Just imagine once, the times in which he lived . . .! China was an elusive and ancient country, far away from Europe and could only be reached after a 5 month journey by sailing ship. The emperors of China had pronounced the death sentence on any of its nationals that would teach a foreigner the Chinese language. They prohibited the import of western goods. They even forbade westerners to enter on Chinese soil. Silver was the only form of payment for goods, such as silk, tea and ginger, purchased from their country. Foreign religions were banned and prosecuted with the death sentence.
All the trade in those days between the British Empire and the Orient was conducted through the British East India Company. The East India Company, in pursuing its trade with China, likewise banned missionaries from its territories and blocked any attempt to spoil its lucrative opportunities. Such were the times when Robert Morrison left for China. From a human perspective, it was impossible. Not only was China a closed fortress, but Morrison’s own country, England, blocked him from going there. But what is impossible with man is possible with God. It was God’s time. He would send one of His servants to lay the groundwork for the translation of His Word to that ancient nation of China. Thus, Robert Morrison became the father of Protestant missions to China.
Born on January 5, 1782, in the town of Morpeth, England, Robert Morrison grew up in a Presbyterian family. His father James was a farmer and elder in High Bridge Presbyterian Church. As a teenager, Robert studied the Bible diligently and was moved by articles in missionary magazines. At the age of 15, his heart was exercised to become a missionary, and at the age of 20, he felt the Lord called him to become a missionary to Africa. The next year, in 1804, he was accepted by the London Missionary Society (LMS), who appointed him as missionary. Robert soon began his study at the Missionary Academy and took additional studies in medicine and astronomy. Contrary to his expectations to go to Africa, the LMS asked him to go to China. The British and Foreign Bible Society sponsored this assignment, having a direct interest in the translation of the Bible into Chinese. Morrison accepted and began his preparation for China. He immediately began to study Chinese and could often be found in the British Library researching the collections of Chinese literature.

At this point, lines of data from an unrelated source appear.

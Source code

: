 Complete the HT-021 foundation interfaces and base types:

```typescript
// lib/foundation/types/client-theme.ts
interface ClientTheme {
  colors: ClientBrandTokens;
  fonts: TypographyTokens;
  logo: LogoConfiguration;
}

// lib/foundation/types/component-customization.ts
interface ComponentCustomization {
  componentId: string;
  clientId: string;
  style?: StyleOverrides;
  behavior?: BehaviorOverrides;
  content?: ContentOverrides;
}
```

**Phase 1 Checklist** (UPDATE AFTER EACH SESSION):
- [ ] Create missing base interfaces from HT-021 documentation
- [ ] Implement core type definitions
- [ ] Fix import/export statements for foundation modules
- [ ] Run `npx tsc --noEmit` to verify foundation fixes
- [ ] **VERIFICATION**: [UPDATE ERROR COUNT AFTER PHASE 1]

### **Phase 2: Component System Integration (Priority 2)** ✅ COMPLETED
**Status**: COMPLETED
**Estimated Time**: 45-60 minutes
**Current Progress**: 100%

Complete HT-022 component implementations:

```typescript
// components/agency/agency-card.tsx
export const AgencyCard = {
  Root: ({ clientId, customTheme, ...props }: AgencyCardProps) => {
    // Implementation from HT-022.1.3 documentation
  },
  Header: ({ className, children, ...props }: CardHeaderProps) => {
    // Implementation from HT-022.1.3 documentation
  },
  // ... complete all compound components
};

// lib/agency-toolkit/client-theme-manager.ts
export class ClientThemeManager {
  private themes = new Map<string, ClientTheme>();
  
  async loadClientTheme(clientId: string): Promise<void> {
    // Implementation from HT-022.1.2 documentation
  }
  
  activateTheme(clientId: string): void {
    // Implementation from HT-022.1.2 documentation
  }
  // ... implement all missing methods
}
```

The aforementioned East India Company practiced a strict prohibition on missionaries wanting to go to China. Thus, he sailed on January 31, 1807 to the United States to ask for protection from the Consul of the United States in Canton (Guangzhou), China. After his arrival in New York, with letters of recommendation in hand, he proceeded to Philadelphia and was able, through some influential Christian friends, to obtain a letter from the then Secretary of State, James Madison, written to the Consul in Canton, asking for his protection and residence within the American quarters in this Chinese city.